Strategists kept their average forecast at 1,401 from July 6 through Aug. 8, when it was cut to 1,389. The measure retreated to an 11-month low of 1,119.46 on Aug. 8 after S&P cut the American credit rating.

Stocks will rebound as investors become convinced leaders in Europe can solve the sovereign crisis, according to UBS's Jonathan Golub. The cost to rescue Europe's banks may reach $2 trillion for governments and private partners, BlackRock Inc. Chairman and Chief Executive Officer Laurence D. Fink said yesterday at an event in Toronto.

"Worst-case outcomes are not going to play through," Golub said in a telephone interview on Oct. 4. "You have 17 countries that have to coordinate their actions, which makes the process more cumbersome, but that doesn't mean they can't come to a resolution."

Golub said in December that the S&P 500 would end this year at 1,325. He raised the estimate to 1,425 in February before cutting it to 1,350 last month, an 18 percent rise from yesterday's closing level. Golub said in 2010 the S&P 500 would finish the year at 1,350 before reducing that estimate to 1,150 in July. The gauge rallied 13 percent to 1,257.64 last year.

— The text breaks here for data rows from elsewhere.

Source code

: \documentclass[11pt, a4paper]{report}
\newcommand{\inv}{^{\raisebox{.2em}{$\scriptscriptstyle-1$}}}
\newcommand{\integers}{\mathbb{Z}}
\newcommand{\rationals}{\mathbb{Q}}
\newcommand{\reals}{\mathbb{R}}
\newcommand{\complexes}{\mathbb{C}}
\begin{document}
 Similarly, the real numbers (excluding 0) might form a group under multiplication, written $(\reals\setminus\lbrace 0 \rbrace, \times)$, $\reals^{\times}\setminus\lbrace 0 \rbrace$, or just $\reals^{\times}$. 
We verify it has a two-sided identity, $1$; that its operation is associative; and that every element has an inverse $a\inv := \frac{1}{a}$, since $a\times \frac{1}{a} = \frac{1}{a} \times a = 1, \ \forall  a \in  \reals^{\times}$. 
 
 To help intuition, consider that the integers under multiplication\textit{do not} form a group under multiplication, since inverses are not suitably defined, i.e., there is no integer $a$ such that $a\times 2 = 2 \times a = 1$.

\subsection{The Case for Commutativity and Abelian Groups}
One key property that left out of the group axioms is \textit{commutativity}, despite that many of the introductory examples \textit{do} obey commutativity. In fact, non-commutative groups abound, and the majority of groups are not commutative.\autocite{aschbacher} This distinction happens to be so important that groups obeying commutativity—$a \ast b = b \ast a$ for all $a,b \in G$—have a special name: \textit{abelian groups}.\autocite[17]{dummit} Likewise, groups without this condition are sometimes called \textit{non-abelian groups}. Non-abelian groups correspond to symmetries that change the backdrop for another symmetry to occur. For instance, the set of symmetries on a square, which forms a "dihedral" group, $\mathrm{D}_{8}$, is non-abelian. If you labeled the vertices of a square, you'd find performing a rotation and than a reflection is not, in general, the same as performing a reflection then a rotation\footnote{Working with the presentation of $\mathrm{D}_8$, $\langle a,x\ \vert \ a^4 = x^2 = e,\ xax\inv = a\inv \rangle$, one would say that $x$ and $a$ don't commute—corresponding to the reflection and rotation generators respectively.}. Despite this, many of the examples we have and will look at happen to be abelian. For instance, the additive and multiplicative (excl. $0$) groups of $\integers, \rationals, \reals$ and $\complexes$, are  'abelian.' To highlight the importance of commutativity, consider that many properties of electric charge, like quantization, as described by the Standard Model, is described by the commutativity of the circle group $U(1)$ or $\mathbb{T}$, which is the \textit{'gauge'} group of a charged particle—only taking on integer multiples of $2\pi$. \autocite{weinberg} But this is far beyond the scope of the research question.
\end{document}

The stock index jumped 21 percent in the fourth quarter of 1998 after Russia's default, which caused the collapse of hedge fund Long-Term Capital Management and sent the S&P 500 down 15 percent in August. The measure slumped 12 percent in August and September of this year.

Global equities entered a bear market on Sept. 22, after the MSCI All-Country World Index extended its drop since its peak this year to more than 20 percent. About $3 trillion has been erased from U.S. equities since April 29, sending the S&P 500's valuation to 12.5 times earnings, near the lowest level since March 2009, according to data compiled by Bloomberg.

While investors are abandoning stocks amid concern Europe's crisis will worsen and growth in Asia will slow, equities will rally in the fourth quarter as economic and policy outlooks improve and the Federal Reserve provides additional stimulus, according to Barclays's Barry Knapp. The central bank announced plans on Sept. 21 to buy $400 billion of long-term debt.

Knapp estimates the S&P 500 will rise to 1,325 in 2011. He lowered his prediction from 1,450 a month ago.

"The U.S. situation looks fine," Knapp, the New York- based head of U.S. equity strategy, said in a telephone interview on Oct. 4. "If we were living in isolation here, the market would be much higher."